Einzelnen Beitrag anzeigen
  #27  
Alt 12.11.2004, 20:13
Dirk-Gütersloh Dirk-Gütersloh ist offline
Registrierter Benutzer
 
Registriert seit: 26.09.2002
Ort: Steinhagen bei Gütersloh
Beiträge: 1.188
Standard Chemo und Alkohol

Lieber Baha,

ich habe jetzt schon mehrere Deiner Beiträge gelesen. Zunächst war ich einfach entsetzt. Entsetzt von Deiner Selbstgefälligkeit und Arroganz. Besonders der Satz "Mit dem was ich heute weiß, könnte meine Oma noch leben, sie ließ sich aber leider auch von Chemo- Propagandisten plattschwatzen" in einem anderen Thread hat sich mir eingeprägt. Eingeprägt aufgrund Deiner Vermessenheit zu glauben, Du hättest das Wissen, die Geißel der Menschheit zu besiegen. Ein Wissen, wonach immer noch krampfhaft gesucht wird. Genauso entsetzt bin ich aber auch von Deiner Art, hier anderen Menschen vorschreiben zu wollen, wie sie leben sollen und auch hier Dein angebliches Wissen über die Richtigkeit individuellen Verhaltens, daß dann in den Vorschlag gipfelt, Krebserkrankte sollten "Lebenstraining" machen.
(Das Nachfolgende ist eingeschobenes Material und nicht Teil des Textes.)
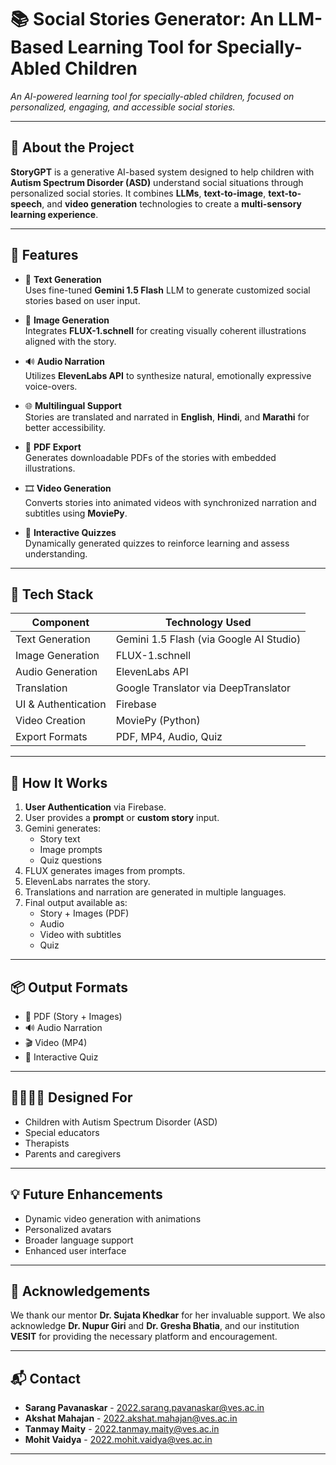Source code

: # 📚 Social Stories Generator: An LLM-Based Learning Tool for Specially-Abled Children

 *An AI-powered learning tool for specially-abled children, focused on personalized, engaging, and accessible social stories.*

---

## 🧠 About the Project

**StoryGPT** is a generative AI-based system designed to help children with **Autism Spectrum Disorder (ASD)** understand social situations through personalized social stories. It combines **LLMs**, **text-to-image**, **text-to-speech**, and **video generation** technologies to create a **multi-sensory learning experience**.

---

## 🚀 Features

- 📝 **Text Generation**  
  Uses fine-tuned **Gemini 1.5 Flash** LLM to generate customized social stories based on user input.

- 🎨 **Image Generation**  
  Integrates **FLUX-1.schnell** for creating visually coherent illustrations aligned with the story.

- 🔊 **Audio Narration**  
  Utilizes **ElevenLabs API** to synthesize natural, emotionally expressive voice-overs.

- 🌐 **Multilingual Support**  
  Stories are translated and narrated in **English**, **Hindi**, and **Marathi** for better accessibility.

- 📄 **PDF Export**  
  Generates downloadable PDFs of the stories with embedded illustrations.

- 🎞️ **Video Generation**  
  Converts stories into animated videos with synchronized narration and subtitles using **MoviePy**.

- 🧩 **Interactive Quizzes**  
  Dynamically generated quizzes to reinforce learning and assess understanding.

---

## 🧰 Tech Stack

| Component            | Technology Used                     |
|---------------------|--------------------------------------|
| Text Generation     | Gemini 1.5 Flash (via Google AI Studio) |
| Image Generation    | FLUX-1.schnell                      |
| Audio Generation    | ElevenLabs API                      |
| Translation         | Google Translator via DeepTranslator |
| UI & Authentication | Firebase                             |
| Video Creation      | MoviePy (Python)                    |
| Export Formats      | PDF, MP4, Audio, Quiz                |

---

## 🧪 How It Works

1. **User Authentication** via Firebase.
2. User provides a **prompt** or **custom story** input.
3. Gemini generates:
   - Story text
   - Image prompts
   - Quiz questions
4. FLUX generates images from prompts.
5. ElevenLabs narrates the story.
6. Translations and narration are generated in multiple languages.
7. Final output available as:
   - Story + Images (PDF)
   - Audio
   - Video with subtitles
   - Quiz

---

## 📦 Output Formats

- 📕 PDF (Story + Images)
- 🔊 Audio Narration
- 🎬 Video (MP4)
- 🧠 Interactive Quiz

---

## 👨‍👩‍👧‍👦 Designed For

- Children with Autism Spectrum Disorder (ASD)
- Special educators
- Therapists
- Parents and caregivers

---

## 💡 Future Enhancements

- Dynamic video generation with animations
- Personalized avatars
- Broader language support
- Enhanced user interface

---

## 🤝 Acknowledgements

We thank our mentor **Dr. Sujata Khedkar** for her invaluable support. We also acknowledge **Dr. Nupur Giri** and **Dr. Gresha Bhatia**, and our institution **VESIT** for providing the necessary platform and encouragement.

---

## 📬 Contact

- **Sarang Pavanaskar** - [2022.sarang.pavanaskar@ves.ac.in](mailto:2022.sarang.pavanaskar@ves.ac.in)  
- **Akshat Mahajan** - [2022.akshat.mahajan@ves.ac.in](mailto:2022.akshat.mahajan@ves.ac.in)  
- **Tanmay Maity** - [2022.tanmay.maity@ves.ac.in](mailto:2022.tanmay.maity@ves.ac.in)  
- **Mohit Vaidya** - [2022.mohit.vaidya@ves.ac.in](mailto:2022.mohit.vaidya@ves.ac.in)

---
Inzwischen hat das Entsetzen aber etwas nachgelassen. Ich habe mir viele Gedanken über Menschen gemacht, die sich ähnlich hier verhalten.
Ich glaube inzwischen, daß diese durch den Tod naher Angehöriger oder Bekannter schlichtweg Angst haben. Angst vor einer eigenen Krebserkrankung, Siechtum und letztendlich dem Tod. Sie haben für sich erkannt, daß Krebs jeden treffen kann. Sie haben gelesen oder gehört, dass für die meisten Krebsarten die eigentlichen Ursachen noch unbekannt sind. Eigentlich hätte am Ende die Erkenntnis stehen sollen, daß Krebs wirklich jeden treffen kann. Das es zwar bekannte Risikofaktoren, wie Rauchen und Alkohol gibt, diese aber zum einen nicht zwangsläufig und vor allem für viele Krebsarten auch nicht zutreffend sind. Nur wenn der Krebs jeden treffen kann, dann ist das natürlich eine Erkenntnis, die Angst macht. Jeder Mensch hat andere Strategien, mit seinen Ängsten umzugehen. Meiner Erfahrung im Umgang mit Krebserkrankten und Ihrem Umfeld nach, ist eine sehr häufige Strategie die der Abgrenzung und Ausgrenzung. Viele Menschen nehmen also die Krankheit Krebs nicht als Krankheit hin, die jeden treffen kann, sondern versuchen, beim Erkrankten Fehler festzustellen, die Krankheit Krebs als Strafe zu sehen. Dadurch dass sie dann diese vermeintlichen Fehler nicht machen, versuchen sie sich zu schützen, sich abzugrenzen. Kommt dann noch eine gewisse Affinität für Esotherische Heilslehren dazu, kann sich das ganze schnell zum Missionarstum entwickeln. Eine Entwicklung, die ich in den verschiedenen Foren mehrfach miterlebt habe.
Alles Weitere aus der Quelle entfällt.